_WHAT NEEDS TO BE DONE:_ Tell how many lines of the material below hold "defineConfig". The reply is that number alone.

_DATASET CONTENT:_
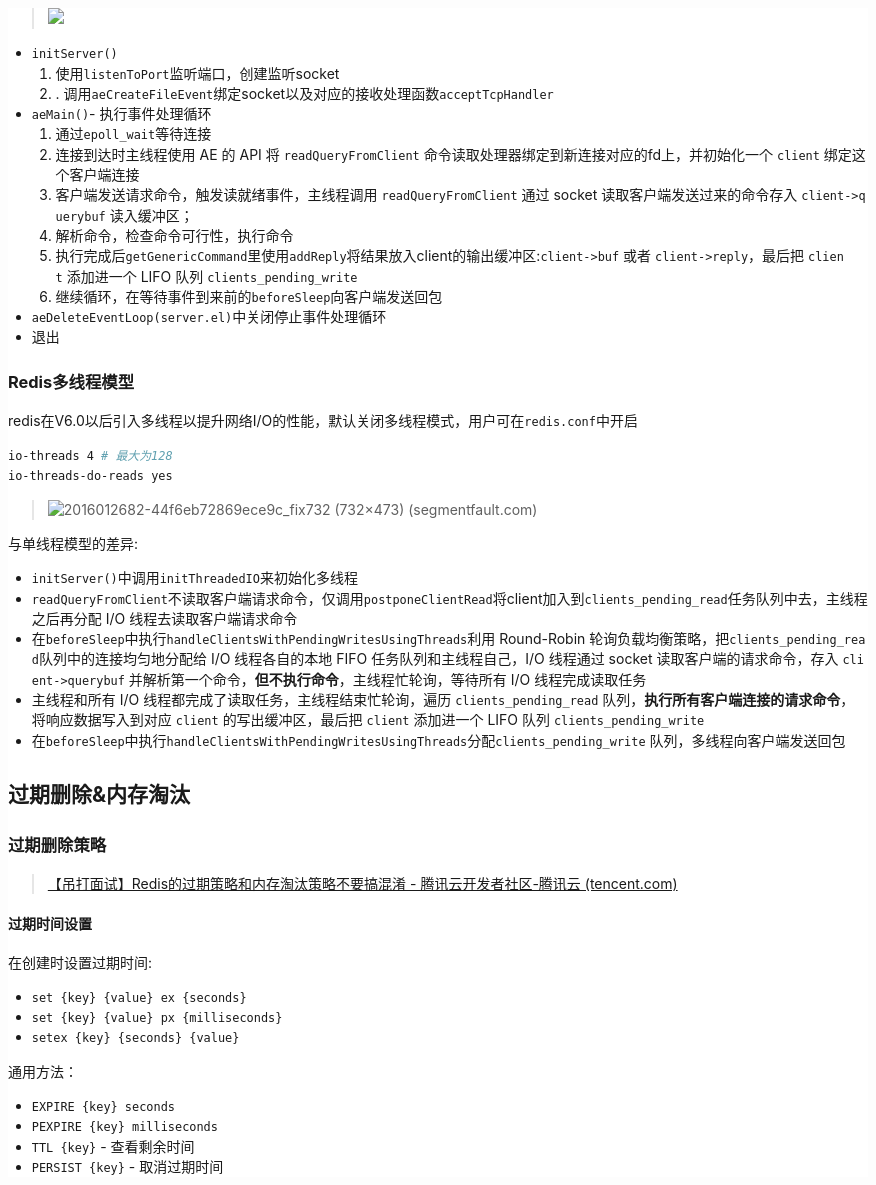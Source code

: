 >![](https://segmentfault.com/img/remote/1460000039223698)

- `initServer()`
  1. 使用`listenToPort`监听端口，创建监听socket
  2. . 调用`aeCreateFileEvent`绑定socket以及对应的接收处理函数`acceptTcpHandler`
- `aeMain()`- 执行事件处理循环
  1. 通过`epoll_wait`等待连接
  2. 连接到达时主线程使用 AE 的 API 将 `readQueryFromClient` 命令读取处理器绑定到新连接对应的fd上，并初始化一个 `client` 绑定这个客户端连接
  3. 客户端发送请求命令，触发读就绪事件，主线程调用 `readQueryFromClient` 通过 socket 读取客户端发送过来的命令存入 `client->querybuf` 读入缓冲区；
  4. 解析命令，检查命令可行性，执行命令
  5. 执行完成后`getGenericCommand`里使用`addReply`将结果放入client的输出缓冲区:`client->buf` 或者 `client->reply`，最后把 `client` 添加进一个 LIFO 队列 `clients_pending_write`
  6. 继续循环，在等待事件到来前的`beforeSleep`向客户端发送回包
- `aeDeleteEventLoop(server.el)`中关闭停止事件处理循环
- 退出

### Redis多线程模型

redis在V6.0以后引入多线程以提升网络I/O的性能，默认关闭多线程模式，用户可在`redis.conf`中开启
```bash
io-threads 4 # 最大为128
io-threads-do-reads yes
```

> ![2016012682-44f6eb72869ece9c_fix732 (732×473) (segmentfault.com)](https://segmentfault.com/img/remote/1460000039223706)

与单线程模型的差异:
- `initServer()`中调用`initThreadedIO`来初始化多线程
- `readQueryFromClient`不读取客户端请求命令，仅调用`postponeClientRead`将client加入到`clients_pending_read`任务队列中去，主线程之后再分配 I/O 线程去读取客户端请求命令
- 在`beforeSleep`中执行`handleClientsWithPendingWritesUsingThreads`利用 Round-Robin 轮询负载均衡策略，把`clients_pending_read`队列中的连接均匀地分配给 I/O 线程各自的本地 FIFO 任务队列和主线程自己，I/O 线程通过 socket 读取客户端的请求命令，存入 `client->querybuf` 并解析第一个命令，**但不执行命令**，主线程忙轮询，等待所有 I/O 线程完成读取任务
- 主线程和所有 I/O 线程都完成了读取任务，主线程结束忙轮询，遍历 `clients_pending_read` 队列，**执行所有客户端连接的请求命令**，将响应数据写入到对应 `client` 的写出缓冲区，最后把 `client` 添加进一个 LIFO 队列 `clients_pending_write`
- 在`beforeSleep`中执行`handleClientsWithPendingWritesUsingThreads`分配`clients_pending_write` 队列，多线程向客户端发送回包

## 过期删除&内存淘汰

### 过期删除策略

> [【吊打面试】Redis的过期策略和内存淘汰策略不要搞混淆 - 腾讯云开发者社区-腾讯云 (tencent.com)](https://cloud.tencent.com/developer/article/1643921)

#### 过期时间设置

在创建时设置过期时间:
- `set {key} {value} ex {seconds}`
- `set {key} {value} px {milliseconds}`
- `setex {key} {seconds} {value}`

通用方法：
- `EXPIRE {key} seconds`
- `PEXPIRE {key} milliseconds`
- `TTL {key}` - 查看剩余时间
- `PERSIST {key}` - 取消过期时间
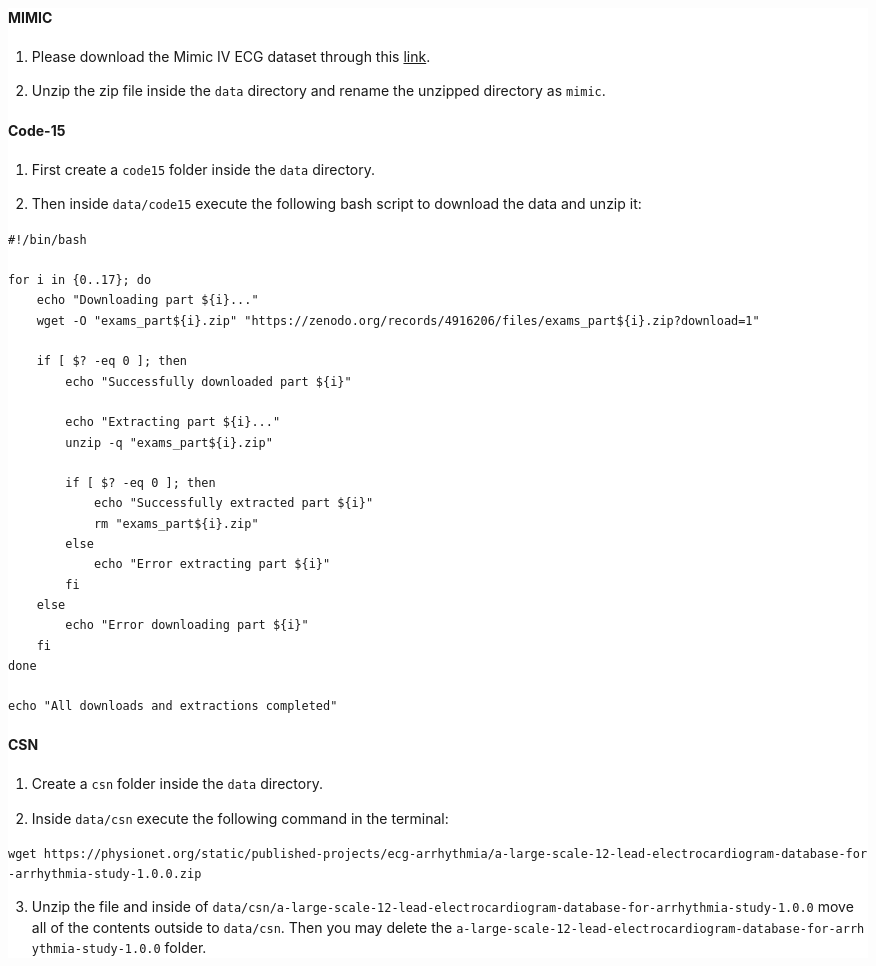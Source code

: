 #### MIMIC

1. Please download the Mimic IV ECG dataset through this [link](https://physionet.org/static/published-projects/mimic-iv-ecg/mimic-iv-ecg-diagnostic-electrocardiogram-matched-subset-1.0.zip).

2. Unzip the zip file inside the `data` directory and rename the unzipped directory as `mimic`.

#### Code-15

1. First create a `code15` folder inside the `data` directory.

2. Then inside `data/code15` execute the following bash script to download the data and unzip it:

```
#!/bin/bash

for i in {0..17}; do
    echo "Downloading part ${i}..."
    wget -O "exams_part${i}.zip" "https://zenodo.org/records/4916206/files/exams_part${i}.zip?download=1"
    
    if [ $? -eq 0 ]; then
        echo "Successfully downloaded part ${i}"
        
        echo "Extracting part ${i}..."
        unzip -q "exams_part${i}.zip"
        
        if [ $? -eq 0 ]; then
            echo "Successfully extracted part ${i}"
            rm "exams_part${i}.zip"
        else
            echo "Error extracting part ${i}"
        fi
    else
        echo "Error downloading part ${i}"
    fi
done

echo "All downloads and extractions completed"
```

#### CSN

1. Create a `csn` folder inside the `data` directory.

2. Inside `data/csn` execute the following command in the terminal:

```
wget https://physionet.org/static/published-projects/ecg-arrhythmia/a-large-scale-12-lead-electrocardiogram-database-for-arrhythmia-study-1.0.0.zip
```

3. Unzip the file and inside of `data/csn/a-large-scale-12-lead-electrocardiogram-database-for-arrhythmia-study-1.0.0` move all of the contents outside to `data/csn`. Then you may delete the `a-large-scale-12-lead-electrocardiogram-database-for-arrhythmia-study-1.0.0` folder.

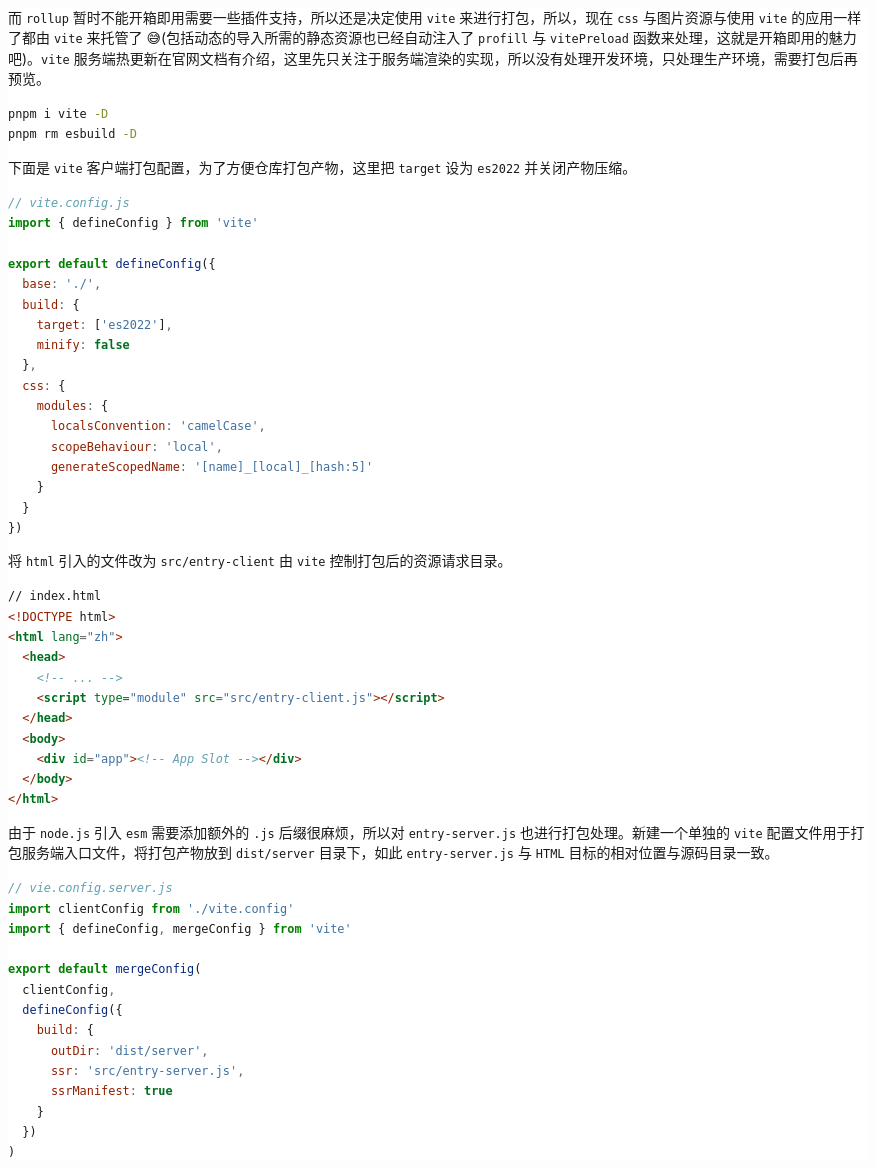 而 `rollup` 暂时不能开箱即用需要一些插件支持，所以还是决定使用 `vite` 来进行打包，所以，现在 `css` 与图片资源与使用 `vite` 的应用一样了都由 `vite` 来托管了 😅(包括动态的导入所需的静态资源也已经自动注入了 `profill` 与 `vitePreload` 函数来处理，这就是开箱即用的魅力吧)。`vite` 服务端热更新在官网文档有介绍，这里先只关注于服务端渲染的实现，所以没有处理开发环境，只处理生产环境，需要打包后再预览。

```bash
pnpm i vite -D
pnpm rm esbuild -D
```

下面是 `vite` 客户端打包配置，为了方便仓库打包产物，这里把 `target` 设为 `es2022` 并关闭产物压缩。

```js
// vite.config.js
import { defineConfig } from 'vite'

export default defineConfig({
  base: './',
  build: {
    target: ['es2022'],
    minify: false
  },
  css: {
    modules: {
      localsConvention: 'camelCase',
      scopeBehaviour: 'local',
      generateScopedName: '[name]_[local]_[hash:5]'
    }
  }
})
```

将 `html` 引入的文件改为 `src/entry-client` 由 `vite` 控制打包后的资源请求目录。

```html
// index.html
<!DOCTYPE html>
<html lang="zh">
  <head>
    <!-- ... -->
    <script type="module" src="src/entry-client.js"></script>
  </head>
  <body>
    <div id="app"><!-- App Slot --></div>
  </body>
</html>
```

由于 `node.js` 引入 `esm` 需要添加额外的 `.js` 后缀很麻烦，所以对 `entry-server.js` 也进行打包处理。新建一个单独的 `vite` 配置文件用于打包服务端入口文件，将打包产物放到 `dist/server` 目录下，如此 `entry-server.js` 与 `HTML` 目标的相对位置与源码目录一致。

```js
// vie.config.server.js
import clientConfig from './vite.config'
import { defineConfig, mergeConfig } from 'vite'

export default mergeConfig(
  clientConfig,
  defineConfig({
    build: {
      outDir: 'dist/server',
      ssr: 'src/entry-server.js',
      ssrManifest: true
    }
  })
)
```
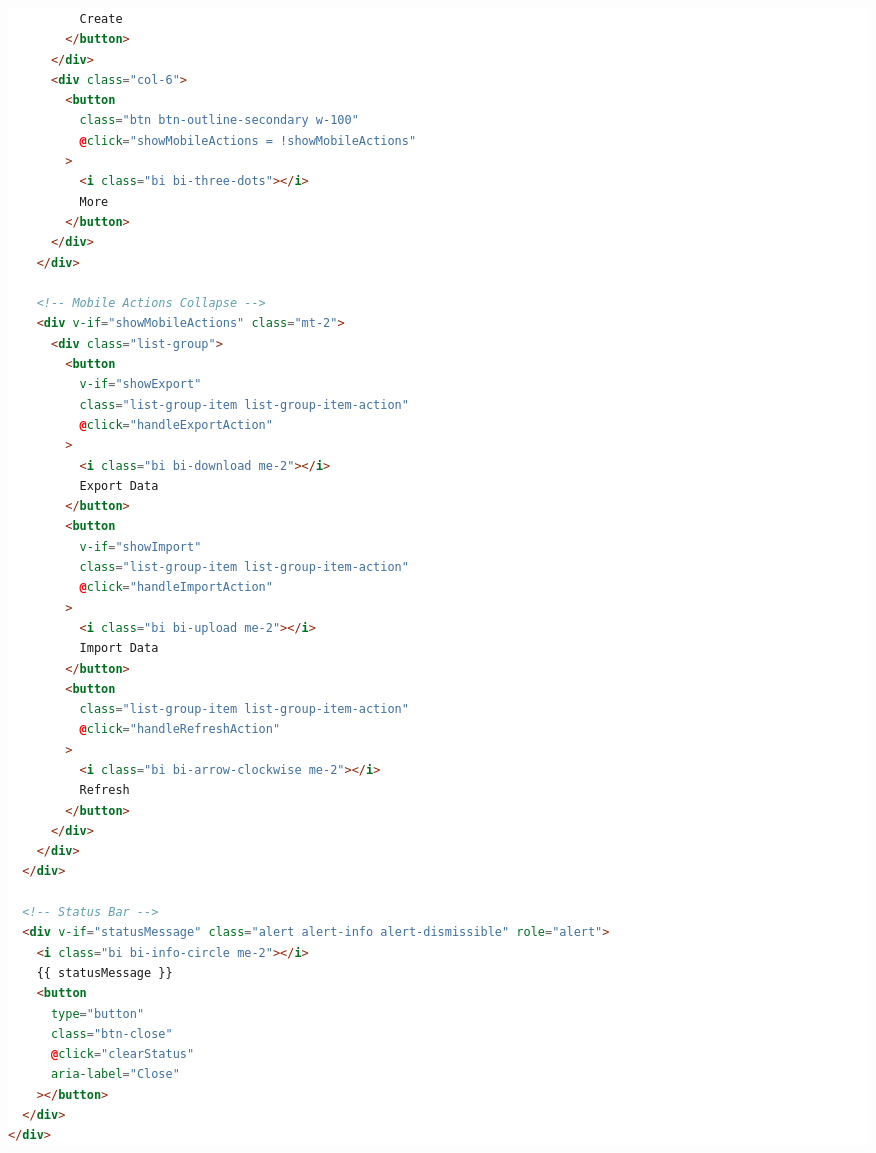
 ```html
          Create
        </button>
      </div>
      <div class="col-6">
        <button 
          class="btn btn-outline-secondary w-100"
          @click="showMobileActions = !showMobileActions"
        >
          <i class="bi bi-three-dots"></i>
          More
        </button>
      </div>
    </div>
    
    <!-- Mobile Actions Collapse -->
    <div v-if="showMobileActions" class="mt-2">
      <div class="list-group">
        <button 
          v-if="showExport"
          class="list-group-item list-group-item-action"
          @click="handleExportAction"
        >
          <i class="bi bi-download me-2"></i>
          Export Data
        </button>
        <button 
          v-if="showImport"
          class="list-group-item list-group-item-action"
          @click="handleImportAction"
        >
          <i class="bi bi-upload me-2"></i>
          Import Data
        </button>
        <button 
          class="list-group-item list-group-item-action"
          @click="handleRefreshAction"
        >
          <i class="bi bi-arrow-clockwise me-2"></i>
          Refresh
        </button>
      </div>
    </div>
  </div>
  
  <!-- Status Bar -->
  <div v-if="statusMessage" class="alert alert-info alert-dismissible" role="alert">
    <i class="bi bi-info-circle me-2"></i>
    {{ statusMessage }}
    <button 
      type="button" 
      class="btn-close" 
      @click="clearStatus"
      aria-label="Close"
    ></button>
  </div>
</div>
```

_WRITTEN REPLY:_ 4